From the five different methods of implementation, companies often prefer to choose insurance-oriented solutions to offer an attractive and balance sheet-neutral provision plan. The reform was triggered by a decision of the BAG (German Federal Labor Court) of May 19, 2016, which is likely to apply to all insurance-oriented solutions under Article 2 (2) and (3) BetrAVG (Act on the Improvement of Company Pensions).
The judgment affects any company that realizes provision plans via direct insurance or pension funds – regardless of whether these are employee- or employer-financed.
Background of the judgment:
- The amount of the legally vested entitlement of a prematurely leaving employee is determined according to the quotation principle of Article 2 (1) BetrAVG (the entire entitlement is being time-proportionally reduced)

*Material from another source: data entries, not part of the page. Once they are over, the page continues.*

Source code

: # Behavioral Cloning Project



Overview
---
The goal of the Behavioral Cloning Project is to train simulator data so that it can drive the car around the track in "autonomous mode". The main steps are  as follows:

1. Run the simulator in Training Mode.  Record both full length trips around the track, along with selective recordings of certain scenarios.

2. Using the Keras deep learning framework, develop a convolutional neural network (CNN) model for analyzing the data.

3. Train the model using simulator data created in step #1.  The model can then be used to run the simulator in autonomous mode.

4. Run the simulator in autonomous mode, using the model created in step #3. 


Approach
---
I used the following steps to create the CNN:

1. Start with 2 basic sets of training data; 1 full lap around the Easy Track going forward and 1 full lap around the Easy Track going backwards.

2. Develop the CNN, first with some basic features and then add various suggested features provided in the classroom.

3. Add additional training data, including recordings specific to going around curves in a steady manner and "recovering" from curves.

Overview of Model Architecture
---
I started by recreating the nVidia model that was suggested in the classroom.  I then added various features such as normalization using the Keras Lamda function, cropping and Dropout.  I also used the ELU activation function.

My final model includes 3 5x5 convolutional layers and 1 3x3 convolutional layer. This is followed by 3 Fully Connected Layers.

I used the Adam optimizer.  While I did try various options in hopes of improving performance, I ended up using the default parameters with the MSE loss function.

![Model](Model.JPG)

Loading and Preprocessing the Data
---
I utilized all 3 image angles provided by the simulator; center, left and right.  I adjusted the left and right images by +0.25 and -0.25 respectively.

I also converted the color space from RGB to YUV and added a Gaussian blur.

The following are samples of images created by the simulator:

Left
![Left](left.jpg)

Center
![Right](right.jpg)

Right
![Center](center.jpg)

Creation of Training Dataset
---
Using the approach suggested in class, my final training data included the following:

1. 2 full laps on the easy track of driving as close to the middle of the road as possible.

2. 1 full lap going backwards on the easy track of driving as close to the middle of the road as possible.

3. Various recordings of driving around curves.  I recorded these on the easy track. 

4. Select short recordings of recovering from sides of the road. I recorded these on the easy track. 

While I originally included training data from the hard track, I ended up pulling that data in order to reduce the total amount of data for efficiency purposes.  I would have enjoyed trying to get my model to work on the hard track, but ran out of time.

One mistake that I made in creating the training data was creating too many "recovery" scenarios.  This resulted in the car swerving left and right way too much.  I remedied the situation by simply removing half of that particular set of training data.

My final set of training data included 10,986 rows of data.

- The benefit amount calculated in this way often differs from the actual amount paid by the insurer
- The employer has the right to use an insurance-oriented solution and to set the benefit amount according to the benefit amount of the insurer
What is new:
- It is no longer sufficient to generally inform employees in the course of their employment that an insurance-oriented solution for benefits is being applied
- The employer must explicitly communicate the application of the insurance-oriented solution in connection with an employee’s leaving!
If the employer fails to meet this obligation to inform, the former employee is entitled to benefits equivalent to the legally vested entitlement according to the quotation principle. This method of determination can lead to benefit amounts different from the insurance cover, which may result in an obligation for the employer to make supplementary payments.
For future vested resignations, we recommend implementing a process for the explanation of the insurance-oriented solution to the leaving employee and the insurer which satisfies the criteria of the judgment.